After implementation, CancelRx would automatically receive, match, discontinue, and communicate any changes to the prescription within the patient’s record. If the system was not able to match the prescription, CancelRx would notify the prescriber to follow up with the pharmacy about the prescription for manual updates. However, in more than half of the cases studied, pharmacists did not need to further investigate the CancelRx discontinuations.
“With CancelRx, I can confidently know that when I’m stopping a medication in the clinic, the pharmacy will be immediately prompted to not distribute it,” says Kleinschmidt.
Enhancing patient care
Although workflows are changing behind the scenes, the only difference for patients will be the improved safety and accuracy of their prescription orders.
“The beauty of CancelRx is that it’s something that works behind the scenes to help prescribers and pharmacists improve patient safety, while being pretty much invisible to patients,” Chui shares.
Now, with real-time prescription updates between prescribers and pharmacies, there are fewer discrepancies, which takes some pressure off the patient’s shoulders.

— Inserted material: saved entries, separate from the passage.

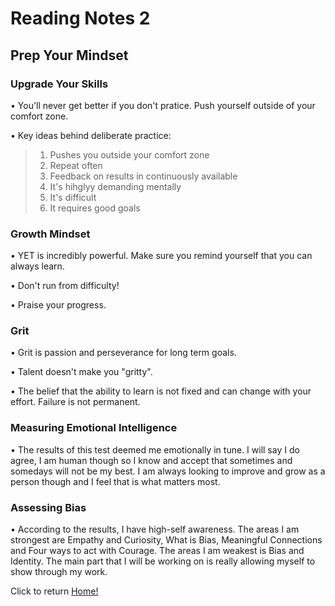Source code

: # Reading Notes 2

## Prep Your Mindset

### Upgrade Your Skills

• You'll never get better if you don't pratice. Push yourself outside of your comfort zone.

• Key ideas behind deliberate practice:

  > 1. Pushes you outside your comfort zone
  > 2. Repeat often
  > 3. Feedback on results in continuously available
  > 4. It's hihglyy demanding mentally
  > 5. It's difficult
  > 6. It requires good goals

### Growth Mindset

• YET is incredibly powerful. Make sure you remind yourself that you can always learn.

• Don't run from difficulty!

• Praise your progress.

### Grit

• Grit is passion and perseverance for long term goals.

• Talent doesn't make you "gritty".

• The belief that the ability to learn is not fixed and can change with your effort. Failure is not permanent.

### Measuring Emotional Intelligence

• The results of this test deemed me emotionally in tune. I will say I do agree, I am human though so I know and accept that sometimes and somedays will not be my best. I am always looking to improve and grow as a person though and I feel that is what matters most.

### Assessing Bias

• According to the results, I have high-self awareness. The areas I am strongest are Empathy and Curiosity, What is Bias, Meaningful Connections and Four ways to act with Courage. The areas I am weakest is Bias and Identity. The main part that I will be working on is really allowing myself to show through my work.

Click to return [Home!](../README.md)
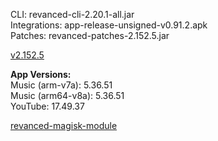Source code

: CLI: revanced-cli-2.20.1-all.jar  
Integrations: app-release-unsigned-v0.91.2.apk  
Patches: revanced-patches-2.152.5.jar  

[v2.152.5](https://github.com/inotia00/revanced-patches/releases/latest)
  
**App Versions:**  
Music (arm-v7a): 5.36.51  
Music (arm64-v8a): 5.36.51  
YouTube: 17.49.37  

[revanced-magisk-module](https://github.com/j-hc/revanced-magisk-module)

“This automated system makes it easier on my patients, too. Sometimes, they can struggle to understand what medication they should be taking, or I give them a note with instructions to share with their pharmacist,” says Kleinschmidt. “That’s an incredibly vulnerable process, and CancelRx helps to eliminate that vulnerability.”
The School’s pioneering research has led CancelRx to be applied in over 70 percent of health systems in the United States — a number which Chui, Watterson, and Kleinschmidt hope will increase to 100 percent in the near future. However, CancelRx isn’t the only project the School is developing to change the workflow in pharmaceutical practices.
Currently, Watterson and Kleinschmidt are coinvestigating a new project called RxFill, which streamlines the flip side of pharmacy-prescriber communications: It sends information from the pharmacy to the clinic to notify the doctors that the prescription has been filled.
“Like this project with CancelRx showed, there’s no real communication between pharmacies’ and clinics’ patient records,” says Watterson. “This is the next step in creating a volley of messages between these two systems.”
The CancelRx study provides a foundation that shows how pharmacists and providers can adapt technology to increase patient safety and streamline their work, freeing up time to focus on patient-oriented tasks.
“The beauty of healthcare is that there’s human beings involved. It’s not robots,” says Chui. “Human beings can evolve and make things more efficient, and what this paper did is demonstrate the evolution of how pharmacists adapt to interventions like technology. We can use this study as a roadmap for exploring the healthcare workflow and making further impacts.”